» **Work request**: Word for word, restate the records that come next, omitting the images.

*** Records for this exercise Section Begins ***

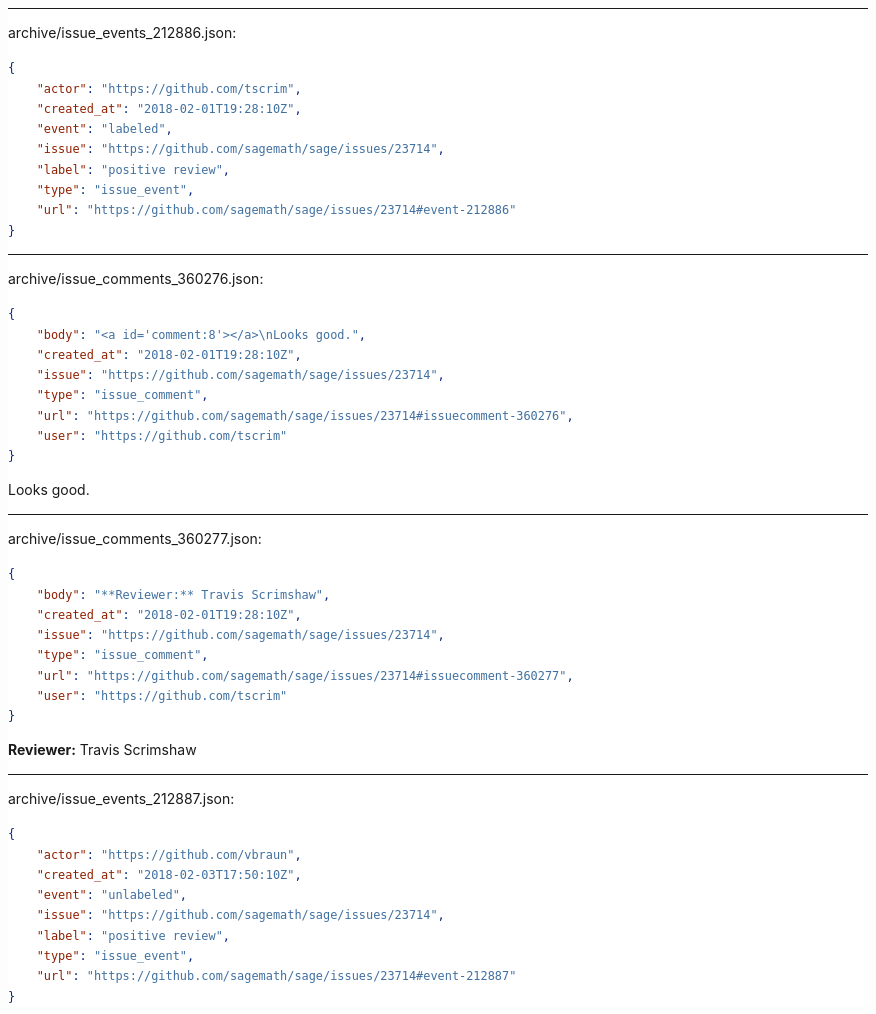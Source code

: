 

---

archive/issue_events_212886.json:
```json
{
    "actor": "https://github.com/tscrim",
    "created_at": "2018-02-01T19:28:10Z",
    "event": "labeled",
    "issue": "https://github.com/sagemath/sage/issues/23714",
    "label": "positive review",
    "type": "issue_event",
    "url": "https://github.com/sagemath/sage/issues/23714#event-212886"
}
```



---

archive/issue_comments_360276.json:
```json
{
    "body": "<a id='comment:8'></a>\nLooks good.",
    "created_at": "2018-02-01T19:28:10Z",
    "issue": "https://github.com/sagemath/sage/issues/23714",
    "type": "issue_comment",
    "url": "https://github.com/sagemath/sage/issues/23714#issuecomment-360276",
    "user": "https://github.com/tscrim"
}
```

<a id='comment:8'></a>
Looks good.



---

archive/issue_comments_360277.json:
```json
{
    "body": "**Reviewer:** Travis Scrimshaw",
    "created_at": "2018-02-01T19:28:10Z",
    "issue": "https://github.com/sagemath/sage/issues/23714",
    "type": "issue_comment",
    "url": "https://github.com/sagemath/sage/issues/23714#issuecomment-360277",
    "user": "https://github.com/tscrim"
}
```

**Reviewer:** Travis Scrimshaw



---

archive/issue_events_212887.json:
```json
{
    "actor": "https://github.com/vbraun",
    "created_at": "2018-02-03T17:50:10Z",
    "event": "unlabeled",
    "issue": "https://github.com/sagemath/sage/issues/23714",
    "label": "positive review",
    "type": "issue_event",
    "url": "https://github.com/sagemath/sage/issues/23714#event-212887"
}
```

*** Records for this exercise Section Ends ***

» **Written solution**:
Source code

: 

---

archive/issue_events_212886.json:
```json
{
    "actor": "https://github.com/tscrim",
    "created_at": "2018-02-01T19:28:10Z",
    "event": "labeled",
    "issue": "https://github.com/sagemath/sage/issues/23714",
    "label": "positive review",
    "type": "issue_event",
    "url": "https://github.com/sagemath/sage/issues/23714#event-212886"
}
```



---

archive/issue_comments_360276.json:
```json
{
    "body": "<a id='comment:8'></a>\nLooks good.",
    "created_at": "2018-02-01T19:28:10Z",
    "issue": "https://github.com/sagemath/sage/issues/23714",
    "type": "issue_comment",
    "url": "https://github.com/sagemath/sage/issues/23714#issuecomment-360276",
    "user": "https://github.com/tscrim"
}
```

<a id='comment:8'></a>
Looks good.



---

archive/issue_comments_360277.json:
```json
{
    "body": "**Reviewer:** Travis Scrimshaw",
    "created_at": "2018-02-01T19:28:10Z",
    "issue": "https://github.com/sagemath/sage/issues/23714",
    "type": "issue_comment",
    "url": "https://github.com/sagemath/sage/issues/23714#issuecomment-360277",
    "user": "https://github.com/tscrim"
}
```

**Reviewer:** Travis Scrimshaw



---

archive/issue_events_212887.json:
```json
{
    "actor": "https://github.com/vbraun",
    "created_at": "2018-02-03T17:50:10Z",
    "event": "unlabeled",
    "issue": "https://github.com/sagemath/sage/issues/23714",
    "label": "positive review",
    "type": "issue_event",
    "url": "https://github.com/sagemath/sage/issues/23714#event-212887"
}
```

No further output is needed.